Eine weniger wettbewerbsfähige Landwirtschaft hat auch Folgen für die Wirtschaft…
Richtig. Wenn ich meine Produktion zurückfahre, wirkt sich das auch auf die Auslastung meiner Landmaschinenwerkstatt aus. Der Umsatz des Getreideabnehmers geht zurück, womöglich auch die Arbeitsplätze in der Zuckerfabrik. Daher sehe ich keine positiven Auswirkungen einer weiteren Verschärfung der Zulassungskriterien. Für meinen Teil kann ich nur sagen, dass meine Mitarbeiter und ich sehr gewissenhaft mit Pflanzenschutzmitteln umgehen.
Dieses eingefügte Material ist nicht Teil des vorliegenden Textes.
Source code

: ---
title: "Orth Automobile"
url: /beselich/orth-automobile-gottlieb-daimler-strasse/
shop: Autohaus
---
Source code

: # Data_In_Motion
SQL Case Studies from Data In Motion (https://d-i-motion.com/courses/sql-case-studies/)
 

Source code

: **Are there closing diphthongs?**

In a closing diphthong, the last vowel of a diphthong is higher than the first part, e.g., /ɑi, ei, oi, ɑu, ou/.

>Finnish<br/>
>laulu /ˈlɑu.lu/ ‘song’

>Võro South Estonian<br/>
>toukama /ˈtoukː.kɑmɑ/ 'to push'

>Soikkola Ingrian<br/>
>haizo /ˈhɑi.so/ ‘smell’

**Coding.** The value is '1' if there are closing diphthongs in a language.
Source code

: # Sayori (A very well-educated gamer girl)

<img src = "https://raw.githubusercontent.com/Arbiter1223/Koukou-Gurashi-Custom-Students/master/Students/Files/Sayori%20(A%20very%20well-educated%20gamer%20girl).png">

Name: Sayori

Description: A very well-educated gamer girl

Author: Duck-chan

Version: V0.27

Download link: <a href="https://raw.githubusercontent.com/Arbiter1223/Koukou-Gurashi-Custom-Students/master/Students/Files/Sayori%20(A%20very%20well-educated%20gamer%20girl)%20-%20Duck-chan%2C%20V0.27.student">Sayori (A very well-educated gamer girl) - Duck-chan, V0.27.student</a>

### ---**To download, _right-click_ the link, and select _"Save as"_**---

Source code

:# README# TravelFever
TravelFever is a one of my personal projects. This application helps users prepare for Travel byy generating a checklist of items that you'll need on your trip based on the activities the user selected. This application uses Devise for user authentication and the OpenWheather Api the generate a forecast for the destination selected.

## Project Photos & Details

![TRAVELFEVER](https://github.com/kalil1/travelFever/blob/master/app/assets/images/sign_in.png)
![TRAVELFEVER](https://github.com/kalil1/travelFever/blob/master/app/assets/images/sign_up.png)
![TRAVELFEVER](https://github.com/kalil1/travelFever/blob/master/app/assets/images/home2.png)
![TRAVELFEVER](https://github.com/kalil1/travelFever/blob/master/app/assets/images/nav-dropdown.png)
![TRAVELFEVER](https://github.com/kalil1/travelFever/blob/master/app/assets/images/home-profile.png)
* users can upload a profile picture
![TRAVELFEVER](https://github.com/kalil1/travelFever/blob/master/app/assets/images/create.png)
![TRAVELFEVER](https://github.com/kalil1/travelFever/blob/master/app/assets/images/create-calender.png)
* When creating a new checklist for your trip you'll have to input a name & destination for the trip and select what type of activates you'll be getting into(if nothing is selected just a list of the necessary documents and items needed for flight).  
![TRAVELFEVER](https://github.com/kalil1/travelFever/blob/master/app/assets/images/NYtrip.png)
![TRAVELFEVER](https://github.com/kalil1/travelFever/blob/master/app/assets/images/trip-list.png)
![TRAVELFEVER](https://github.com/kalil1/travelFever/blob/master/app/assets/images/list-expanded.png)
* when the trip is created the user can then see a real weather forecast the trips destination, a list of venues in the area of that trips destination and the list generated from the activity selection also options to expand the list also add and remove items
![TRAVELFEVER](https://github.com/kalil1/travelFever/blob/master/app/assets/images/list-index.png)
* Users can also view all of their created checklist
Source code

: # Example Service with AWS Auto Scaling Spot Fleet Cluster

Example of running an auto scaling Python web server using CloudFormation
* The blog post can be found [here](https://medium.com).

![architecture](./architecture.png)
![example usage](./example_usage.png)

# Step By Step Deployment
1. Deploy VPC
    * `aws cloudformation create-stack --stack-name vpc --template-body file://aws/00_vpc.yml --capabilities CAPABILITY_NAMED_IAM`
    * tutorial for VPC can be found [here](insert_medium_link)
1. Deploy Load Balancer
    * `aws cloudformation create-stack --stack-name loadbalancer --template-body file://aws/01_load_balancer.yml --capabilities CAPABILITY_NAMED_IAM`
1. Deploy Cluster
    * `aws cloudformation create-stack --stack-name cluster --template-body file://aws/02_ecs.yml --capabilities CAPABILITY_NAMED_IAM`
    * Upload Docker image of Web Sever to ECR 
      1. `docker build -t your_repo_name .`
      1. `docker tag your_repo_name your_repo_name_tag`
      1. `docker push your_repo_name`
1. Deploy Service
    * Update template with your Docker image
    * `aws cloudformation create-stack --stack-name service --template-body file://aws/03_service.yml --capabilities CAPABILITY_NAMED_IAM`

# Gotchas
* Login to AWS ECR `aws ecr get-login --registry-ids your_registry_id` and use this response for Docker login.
Können Sie das etwas näher erläutern?
Pflanzenschutzmittel sind ja bekanntlich nicht ganz preiswert. Auch deswegen gilt der Grundsatz „So wenig wie möglich, so viel wie nötig“. Pflanzenschutz bedeutet für mich High-tech. In diesem Jahr habe ich ein neues Pflanzenschutzgerät angeschafft, das mit Hilfe von Satellitenortung und weiterentwickelten Sprühdüsen punktgenau dosiert. Natürlich wird die Pflanzenschutztechnik regelmäßig von neutraler Stelle auf ordnungsgemäße Funktion überprüft. Unser Know-how muss da ebenfalls mithalten. Deswegen dürfen bei uns nur die Mitarbeiter mit der Pflanzenschutzspritze arbeiten, die eine Sachkundeprüfung abgelegt haben. Meine Mitarbeiter und ich bilden uns in diesem Bereich ständig fort. Dazu gehört selbstverständlich auch der intensive fachliche Austausch mit Beratern und Berufskollegen im Beratungsring und im Arbeitskreis.